**ACTION ITEM**
The reply should return the data in full, exactly as written.

Source records:
------------------------------
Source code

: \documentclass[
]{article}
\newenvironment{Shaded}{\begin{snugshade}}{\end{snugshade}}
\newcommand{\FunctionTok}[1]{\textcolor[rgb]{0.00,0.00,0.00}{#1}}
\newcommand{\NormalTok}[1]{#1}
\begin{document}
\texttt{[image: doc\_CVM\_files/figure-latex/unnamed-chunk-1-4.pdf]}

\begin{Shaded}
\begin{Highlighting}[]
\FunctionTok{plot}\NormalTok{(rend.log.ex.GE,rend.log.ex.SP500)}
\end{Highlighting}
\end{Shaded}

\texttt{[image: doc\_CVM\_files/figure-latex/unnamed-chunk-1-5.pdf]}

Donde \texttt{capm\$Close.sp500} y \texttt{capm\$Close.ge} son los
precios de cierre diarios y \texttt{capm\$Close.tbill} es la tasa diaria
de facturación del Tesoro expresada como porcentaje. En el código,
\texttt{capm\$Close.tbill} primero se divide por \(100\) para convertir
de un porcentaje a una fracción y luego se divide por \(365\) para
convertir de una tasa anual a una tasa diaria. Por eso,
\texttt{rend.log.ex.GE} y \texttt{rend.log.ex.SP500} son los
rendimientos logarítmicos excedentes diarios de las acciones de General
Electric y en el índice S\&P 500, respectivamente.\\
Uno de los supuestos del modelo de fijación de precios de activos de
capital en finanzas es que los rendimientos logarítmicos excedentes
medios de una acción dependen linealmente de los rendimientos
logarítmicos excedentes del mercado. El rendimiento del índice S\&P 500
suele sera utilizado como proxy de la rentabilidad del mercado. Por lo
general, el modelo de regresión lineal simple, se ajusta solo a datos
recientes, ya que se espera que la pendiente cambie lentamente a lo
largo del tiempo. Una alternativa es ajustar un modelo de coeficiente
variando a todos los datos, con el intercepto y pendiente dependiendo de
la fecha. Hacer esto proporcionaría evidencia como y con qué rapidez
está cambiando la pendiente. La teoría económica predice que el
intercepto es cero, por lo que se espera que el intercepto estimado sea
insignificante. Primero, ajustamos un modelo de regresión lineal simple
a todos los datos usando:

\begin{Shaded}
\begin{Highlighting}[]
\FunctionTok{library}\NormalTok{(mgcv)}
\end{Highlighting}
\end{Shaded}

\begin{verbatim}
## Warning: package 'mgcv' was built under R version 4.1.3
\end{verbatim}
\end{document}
------------------------------
**ANSWER TO THE PROBLEM**
Source code

: \documentclass[
]{article}
\newenvironment{Shaded}{\begin{snugshade}}{\end{snugshade}}
\newcommand{\FunctionTok}[1]{\textcolor[rgb]{0.00,0.00,0.00}{#1}}
\newcommand{\NormalTok}[1]{#1}
\begin{document}
\texttt{[image: doc\_CVM\_files/figure-latex/unnamed-chunk-1-4.pdf]}

\begin{Shaded}
\begin{Highlighting}[]
\FunctionTok{plot}\NormalTok{(rend.log.ex.GE,rend.log.ex.SP500)}
\end{Highlighting}
\end{Shaded}

\texttt{[image: doc\_CVM\_files/figure-latex/unnamed-chunk-1-5.pdf]}

Donde \texttt{capm\$Close.sp500} y \texttt{capm\$Close.ge} son los
precios de cierre diarios y \texttt{capm\$Close.tbill} es la tasa diaria
de facturación del Tesoro expresada como porcentaje. En el código,
\texttt{capm\$Close.tbill} primero se divide por \(100\) para convertir
de un porcentaje a una fracción y luego se divide por \(365\) para
convertir de una tasa anual a una tasa diaria. Por eso,
\texttt{rend.log.ex.GE} y \texttt{rend.log.ex.SP500} son los
rendimientos logarítmicos excedentes diarios de las acciones de General
Electric y en el índice S\&P 500, respectivamente.\\
Uno de los supuestos del modelo de fijación de precios de activos de
capital en finanzas es que los rendimientos logarítmicos excedentes
medios de una acción dependen linealmente de los rendimientos
logarítmicos excedentes del mercado. El rendimiento del índice S\&P 500
suele sera utilizado como proxy de la rentabilidad del mercado. Por lo
general, el modelo de regresión lineal simple, se ajusta solo a datos
recientes, ya que se espera que la pendiente cambie lentamente a lo
largo del tiempo. Una alternativa es ajustar un modelo de coeficiente
variando a todos los datos, con el intercepto y pendiente dependiendo de
la fecha. Hacer esto proporcionaría evidencia como y con qué rapidez
está cambiando la pendiente. La teoría económica predice que el
intercepto es cero, por lo que se espera que el intercepto estimado sea
insignificante. Primero, ajustamos un modelo de regresión lineal simple
a todos los datos usando:

\begin{Shaded}
\begin{Highlighting}[]
\FunctionTok{library}\NormalTok{(mgcv)}
\end{Highlighting}
\end{Shaded}

\begin{verbatim}
## Warning: package 'mgcv' was built under R version 4.1.3
\end{verbatim}
\end{document}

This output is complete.